At the same time, international shipping rates are still soaring after spiking upwards at the height of the pandemic last year. As of 9 September, the Drewry composite World Container Index priced a standard 40-foot container at AU$13,698.54 — up 309 per cent from the same week in 2020. The China Containerised Freight Index shows similar growth over the year for popular global routes, including Shanghai-Melbourne. Meanwhile, the Australian Competition & Commission (ACCC) is investigating the broader shipping industry after allegations of price gouging were aimed at port operators and cargo handlers.
To fund their way through these challenges, business owners may be inclined to take out a traditional bank loan to supplement their cash flow. However, many e-commerce businesses do not have the substantial physical assets that a bank will typically lend against, and the pandemic has seen bank lenders further pull back with tougher standards.
Given the heightened demand, delays, and port congestion, retailers will have to source their supplies early, which means paying cash upfront – funds they simply may not have readily available. Flexible access to working capital is therefore essential. After all, having cash on hand is often the difference between meeting demand and going out of stock. It may be savvy to consider a flexible line of credit finance solution that can be used to stock up on high-demand items and pay for priority manufacturing/shipping.
Financing your way through disruption
Traditional bank lending is harder to come by right now for small Australian businesses, but thankfully, there are other financial solutions that will enable retailers to invest in stock up-front and ride out patches of disruption. Trade Finance can help retailers safeguard against inventory shortages and greatly reduce payment times. By introducing a third-party financier into your supply chain transaction and creating a business line-of-credit funding facility, you can procure your goods (or services) now and repay over an extended period. This is particularly helpful for businesses that have global suppliers, needing immediate cash flow to help pay for overseas stock.
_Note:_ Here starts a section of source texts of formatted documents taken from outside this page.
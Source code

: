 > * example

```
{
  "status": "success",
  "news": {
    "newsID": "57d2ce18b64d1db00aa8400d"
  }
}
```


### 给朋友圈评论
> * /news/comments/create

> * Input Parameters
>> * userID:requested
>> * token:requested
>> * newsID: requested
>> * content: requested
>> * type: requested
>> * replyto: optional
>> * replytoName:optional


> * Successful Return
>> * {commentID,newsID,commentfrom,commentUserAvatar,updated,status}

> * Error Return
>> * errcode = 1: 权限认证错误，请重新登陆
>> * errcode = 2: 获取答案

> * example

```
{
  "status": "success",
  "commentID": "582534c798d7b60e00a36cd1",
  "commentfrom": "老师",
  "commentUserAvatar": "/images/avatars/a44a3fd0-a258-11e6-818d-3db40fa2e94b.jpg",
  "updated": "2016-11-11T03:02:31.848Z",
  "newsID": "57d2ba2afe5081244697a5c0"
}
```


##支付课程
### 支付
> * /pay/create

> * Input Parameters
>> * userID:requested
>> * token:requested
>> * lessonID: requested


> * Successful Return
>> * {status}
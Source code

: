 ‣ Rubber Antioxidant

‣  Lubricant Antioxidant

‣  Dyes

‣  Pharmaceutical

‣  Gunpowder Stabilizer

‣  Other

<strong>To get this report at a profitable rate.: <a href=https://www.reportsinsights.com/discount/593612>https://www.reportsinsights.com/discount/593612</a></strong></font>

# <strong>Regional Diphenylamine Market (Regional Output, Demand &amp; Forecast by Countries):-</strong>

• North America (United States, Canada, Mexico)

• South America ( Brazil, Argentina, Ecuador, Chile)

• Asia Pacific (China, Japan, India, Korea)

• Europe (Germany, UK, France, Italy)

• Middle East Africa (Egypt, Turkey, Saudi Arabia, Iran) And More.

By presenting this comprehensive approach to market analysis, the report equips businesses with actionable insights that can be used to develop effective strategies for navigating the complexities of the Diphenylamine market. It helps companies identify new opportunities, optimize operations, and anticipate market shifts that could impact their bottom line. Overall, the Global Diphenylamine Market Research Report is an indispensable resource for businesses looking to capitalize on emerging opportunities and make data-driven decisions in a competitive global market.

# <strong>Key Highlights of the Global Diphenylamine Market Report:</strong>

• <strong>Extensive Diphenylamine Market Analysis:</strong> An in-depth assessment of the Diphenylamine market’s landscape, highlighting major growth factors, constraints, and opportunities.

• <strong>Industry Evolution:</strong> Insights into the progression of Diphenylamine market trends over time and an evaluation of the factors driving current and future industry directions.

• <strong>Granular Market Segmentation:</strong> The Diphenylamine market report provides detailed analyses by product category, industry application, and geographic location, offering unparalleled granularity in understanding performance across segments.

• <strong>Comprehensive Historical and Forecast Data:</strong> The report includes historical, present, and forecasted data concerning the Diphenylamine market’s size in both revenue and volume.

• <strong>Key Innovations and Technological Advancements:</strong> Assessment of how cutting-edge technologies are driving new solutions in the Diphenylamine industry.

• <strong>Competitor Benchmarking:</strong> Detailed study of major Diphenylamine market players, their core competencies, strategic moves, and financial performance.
As an example, Vinomofo, one of Australia’s leading online wine specialists, has been using Octet’s financing solutions to ride out the market turbulence, including pivoting its business when China imposed 250% trade tariffs. Octet supplied Vinomofo with a $2 million trade finance facility, secured to their balance sheet rather than physical assets, enabling them to negotiate with local suppliers and secure the right stock in advance of the upcoming holiday period.
Christmas 2021 is now less than three months away and is shaping up to be even more of a roller coaster ride for our $340 billion retail sector than Christmas 2020. Retailers are being challenged now to make predictions around buying inventory over the holiday season and beyond. They also face the challenge of stocking up while maintaining their cash flow.Suffice to say, retailers that have a more flexible cash flow status will position themselves for strong and sustainable growth this holiday shopping season and into 2022.
Joe Donnachie is supply chain finance manager at Octet.